*Exercise aim*:
Look through the material below for "optimization". Copy every line that contains it.
============================================================
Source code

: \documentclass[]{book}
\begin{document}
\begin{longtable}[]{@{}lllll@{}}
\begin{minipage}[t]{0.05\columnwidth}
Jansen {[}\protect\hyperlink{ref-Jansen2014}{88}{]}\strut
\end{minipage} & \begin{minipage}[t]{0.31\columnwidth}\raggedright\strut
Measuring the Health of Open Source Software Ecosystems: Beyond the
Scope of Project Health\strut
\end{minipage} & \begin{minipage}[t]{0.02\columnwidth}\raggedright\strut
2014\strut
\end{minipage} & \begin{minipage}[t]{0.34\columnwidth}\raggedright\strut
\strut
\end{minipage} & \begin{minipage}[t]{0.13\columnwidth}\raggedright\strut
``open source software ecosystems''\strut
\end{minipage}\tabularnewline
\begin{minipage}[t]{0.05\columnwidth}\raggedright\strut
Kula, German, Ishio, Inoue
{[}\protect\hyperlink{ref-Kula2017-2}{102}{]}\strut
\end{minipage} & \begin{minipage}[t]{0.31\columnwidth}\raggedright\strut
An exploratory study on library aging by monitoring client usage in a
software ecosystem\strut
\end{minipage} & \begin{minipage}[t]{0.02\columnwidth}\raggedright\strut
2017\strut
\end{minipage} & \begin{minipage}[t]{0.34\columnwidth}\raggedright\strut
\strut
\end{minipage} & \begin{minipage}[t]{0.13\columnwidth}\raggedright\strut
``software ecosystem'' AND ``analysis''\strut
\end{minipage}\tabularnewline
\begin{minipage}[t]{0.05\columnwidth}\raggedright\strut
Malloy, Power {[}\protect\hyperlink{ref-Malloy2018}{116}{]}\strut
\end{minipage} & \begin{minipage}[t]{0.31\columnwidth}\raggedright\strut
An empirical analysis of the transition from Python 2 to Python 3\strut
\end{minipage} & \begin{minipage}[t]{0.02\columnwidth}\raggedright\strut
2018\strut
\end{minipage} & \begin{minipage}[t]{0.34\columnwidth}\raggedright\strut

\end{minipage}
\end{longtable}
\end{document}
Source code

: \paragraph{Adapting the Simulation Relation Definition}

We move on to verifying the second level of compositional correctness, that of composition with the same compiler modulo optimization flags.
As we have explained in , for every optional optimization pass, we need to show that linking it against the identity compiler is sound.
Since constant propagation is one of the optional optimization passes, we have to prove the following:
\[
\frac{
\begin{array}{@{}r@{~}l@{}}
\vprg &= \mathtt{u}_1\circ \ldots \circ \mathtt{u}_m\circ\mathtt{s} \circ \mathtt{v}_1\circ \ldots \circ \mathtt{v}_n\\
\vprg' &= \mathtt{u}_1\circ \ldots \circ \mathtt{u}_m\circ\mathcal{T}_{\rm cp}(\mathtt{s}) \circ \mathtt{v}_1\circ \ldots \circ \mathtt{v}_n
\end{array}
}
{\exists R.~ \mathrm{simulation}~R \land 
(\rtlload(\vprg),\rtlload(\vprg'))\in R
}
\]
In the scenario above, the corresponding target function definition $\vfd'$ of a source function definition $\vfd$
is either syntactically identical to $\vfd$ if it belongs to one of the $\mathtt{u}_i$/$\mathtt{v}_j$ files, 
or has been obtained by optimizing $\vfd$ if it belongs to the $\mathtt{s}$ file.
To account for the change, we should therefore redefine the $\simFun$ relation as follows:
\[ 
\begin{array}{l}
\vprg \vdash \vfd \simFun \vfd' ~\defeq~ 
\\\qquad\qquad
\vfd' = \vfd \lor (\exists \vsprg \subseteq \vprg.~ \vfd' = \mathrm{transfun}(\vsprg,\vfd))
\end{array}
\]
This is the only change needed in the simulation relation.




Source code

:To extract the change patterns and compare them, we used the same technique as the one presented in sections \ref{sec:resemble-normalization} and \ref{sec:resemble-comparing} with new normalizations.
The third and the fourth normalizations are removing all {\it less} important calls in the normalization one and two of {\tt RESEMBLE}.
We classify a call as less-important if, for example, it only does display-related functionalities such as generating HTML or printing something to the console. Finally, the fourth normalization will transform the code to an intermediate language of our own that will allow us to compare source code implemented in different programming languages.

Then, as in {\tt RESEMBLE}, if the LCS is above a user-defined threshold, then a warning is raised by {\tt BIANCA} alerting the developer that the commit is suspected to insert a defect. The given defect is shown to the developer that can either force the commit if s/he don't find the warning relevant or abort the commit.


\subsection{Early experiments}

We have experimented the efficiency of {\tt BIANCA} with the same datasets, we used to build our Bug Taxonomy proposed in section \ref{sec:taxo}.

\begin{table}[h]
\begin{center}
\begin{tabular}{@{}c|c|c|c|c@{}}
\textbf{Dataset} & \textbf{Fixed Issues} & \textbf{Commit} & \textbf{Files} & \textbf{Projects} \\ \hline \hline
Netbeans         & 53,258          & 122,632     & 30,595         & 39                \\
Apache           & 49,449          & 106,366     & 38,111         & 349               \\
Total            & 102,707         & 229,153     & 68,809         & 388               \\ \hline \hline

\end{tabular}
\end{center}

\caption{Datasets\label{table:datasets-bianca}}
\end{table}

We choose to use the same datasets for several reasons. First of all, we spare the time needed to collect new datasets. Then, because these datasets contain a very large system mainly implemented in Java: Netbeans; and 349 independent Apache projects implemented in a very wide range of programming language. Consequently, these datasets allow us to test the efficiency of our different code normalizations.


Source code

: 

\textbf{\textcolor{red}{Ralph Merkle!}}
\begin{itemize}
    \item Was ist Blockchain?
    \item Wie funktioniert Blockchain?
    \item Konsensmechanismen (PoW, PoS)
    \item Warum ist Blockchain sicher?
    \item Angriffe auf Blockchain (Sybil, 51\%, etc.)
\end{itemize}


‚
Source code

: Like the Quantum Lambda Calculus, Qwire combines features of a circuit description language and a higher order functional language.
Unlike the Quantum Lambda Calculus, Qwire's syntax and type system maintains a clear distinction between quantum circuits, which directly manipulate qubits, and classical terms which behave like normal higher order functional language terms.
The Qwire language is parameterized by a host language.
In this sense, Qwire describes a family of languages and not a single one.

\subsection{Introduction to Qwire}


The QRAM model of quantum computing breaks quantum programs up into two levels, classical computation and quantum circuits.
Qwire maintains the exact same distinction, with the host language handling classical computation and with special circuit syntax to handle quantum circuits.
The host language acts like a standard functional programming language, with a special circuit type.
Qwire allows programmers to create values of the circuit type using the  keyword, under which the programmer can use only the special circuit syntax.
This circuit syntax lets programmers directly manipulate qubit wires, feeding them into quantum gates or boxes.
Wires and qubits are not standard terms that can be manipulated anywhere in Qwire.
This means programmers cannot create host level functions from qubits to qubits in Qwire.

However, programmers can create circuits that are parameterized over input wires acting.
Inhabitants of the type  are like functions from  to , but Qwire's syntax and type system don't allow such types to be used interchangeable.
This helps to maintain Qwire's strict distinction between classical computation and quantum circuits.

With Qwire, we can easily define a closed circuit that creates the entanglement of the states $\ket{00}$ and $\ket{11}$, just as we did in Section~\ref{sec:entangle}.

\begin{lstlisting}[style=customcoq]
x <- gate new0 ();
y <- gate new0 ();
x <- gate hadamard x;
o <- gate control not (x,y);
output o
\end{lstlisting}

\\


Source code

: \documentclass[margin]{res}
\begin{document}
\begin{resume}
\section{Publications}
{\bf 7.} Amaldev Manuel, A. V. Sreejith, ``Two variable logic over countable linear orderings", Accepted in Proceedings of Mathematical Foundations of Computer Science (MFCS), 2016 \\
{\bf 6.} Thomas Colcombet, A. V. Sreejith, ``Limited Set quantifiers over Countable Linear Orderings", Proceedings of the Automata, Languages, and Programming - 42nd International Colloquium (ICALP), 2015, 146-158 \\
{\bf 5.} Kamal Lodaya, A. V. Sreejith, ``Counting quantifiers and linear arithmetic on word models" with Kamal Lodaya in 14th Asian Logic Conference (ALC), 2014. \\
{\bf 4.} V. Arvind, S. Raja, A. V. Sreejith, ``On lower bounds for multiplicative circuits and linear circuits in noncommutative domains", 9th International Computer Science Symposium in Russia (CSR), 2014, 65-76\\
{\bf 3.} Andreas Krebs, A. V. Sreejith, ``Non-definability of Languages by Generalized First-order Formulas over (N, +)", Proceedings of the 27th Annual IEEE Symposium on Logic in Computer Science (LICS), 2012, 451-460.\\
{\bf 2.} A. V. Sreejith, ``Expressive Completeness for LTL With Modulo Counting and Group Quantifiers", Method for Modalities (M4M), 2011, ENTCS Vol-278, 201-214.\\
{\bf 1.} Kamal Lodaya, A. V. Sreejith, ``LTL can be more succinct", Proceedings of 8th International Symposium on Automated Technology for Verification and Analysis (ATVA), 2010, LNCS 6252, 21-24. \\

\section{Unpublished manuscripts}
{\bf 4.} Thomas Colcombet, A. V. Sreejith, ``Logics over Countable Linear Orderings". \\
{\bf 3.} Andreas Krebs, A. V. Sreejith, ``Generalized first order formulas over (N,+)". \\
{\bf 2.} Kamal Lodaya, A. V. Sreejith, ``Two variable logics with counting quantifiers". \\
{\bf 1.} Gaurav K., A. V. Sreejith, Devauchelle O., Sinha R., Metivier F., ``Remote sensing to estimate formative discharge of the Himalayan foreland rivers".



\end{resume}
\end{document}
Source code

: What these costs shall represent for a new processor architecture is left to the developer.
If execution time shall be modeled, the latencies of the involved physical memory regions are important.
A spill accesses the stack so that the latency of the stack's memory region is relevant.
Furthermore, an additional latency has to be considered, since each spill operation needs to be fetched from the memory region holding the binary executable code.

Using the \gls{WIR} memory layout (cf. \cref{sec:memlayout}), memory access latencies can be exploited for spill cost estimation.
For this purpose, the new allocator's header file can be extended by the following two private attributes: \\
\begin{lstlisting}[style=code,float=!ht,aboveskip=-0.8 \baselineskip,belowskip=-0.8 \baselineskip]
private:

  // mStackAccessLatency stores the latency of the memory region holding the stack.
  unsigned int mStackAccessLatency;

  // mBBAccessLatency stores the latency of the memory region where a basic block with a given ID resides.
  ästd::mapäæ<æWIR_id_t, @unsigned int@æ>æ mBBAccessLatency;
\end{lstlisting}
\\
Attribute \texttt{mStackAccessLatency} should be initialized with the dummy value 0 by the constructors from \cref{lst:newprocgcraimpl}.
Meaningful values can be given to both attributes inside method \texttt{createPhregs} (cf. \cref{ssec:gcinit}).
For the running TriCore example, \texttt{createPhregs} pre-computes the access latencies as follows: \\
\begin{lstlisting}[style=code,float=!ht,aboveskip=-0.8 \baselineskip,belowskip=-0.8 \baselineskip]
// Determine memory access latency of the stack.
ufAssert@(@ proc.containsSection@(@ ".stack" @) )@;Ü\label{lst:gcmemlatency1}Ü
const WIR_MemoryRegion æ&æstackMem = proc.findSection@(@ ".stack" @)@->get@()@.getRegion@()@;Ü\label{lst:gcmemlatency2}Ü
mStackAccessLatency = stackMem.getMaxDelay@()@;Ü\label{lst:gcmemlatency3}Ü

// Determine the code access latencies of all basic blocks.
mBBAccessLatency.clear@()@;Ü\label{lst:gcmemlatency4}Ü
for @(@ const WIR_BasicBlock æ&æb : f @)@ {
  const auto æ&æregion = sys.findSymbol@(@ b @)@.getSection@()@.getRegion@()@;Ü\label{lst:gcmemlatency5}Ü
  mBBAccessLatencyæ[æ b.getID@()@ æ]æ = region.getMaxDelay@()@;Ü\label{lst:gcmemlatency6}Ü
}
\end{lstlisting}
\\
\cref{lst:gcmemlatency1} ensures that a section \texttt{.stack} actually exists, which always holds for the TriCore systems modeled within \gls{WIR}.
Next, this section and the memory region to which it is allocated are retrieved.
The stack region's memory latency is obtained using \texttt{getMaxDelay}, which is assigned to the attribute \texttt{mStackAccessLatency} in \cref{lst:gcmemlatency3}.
============================================================
*Task answer*:
We move on to verifying the second level of compositional correctness, that of composition with the same compiler modulo optimization flags.
As we have explained in , for every optional optimization pass, we need to show that linking it against the identity compiler is sound.
Since constant propagation is one of the optional optimization passes, we have to prove the following:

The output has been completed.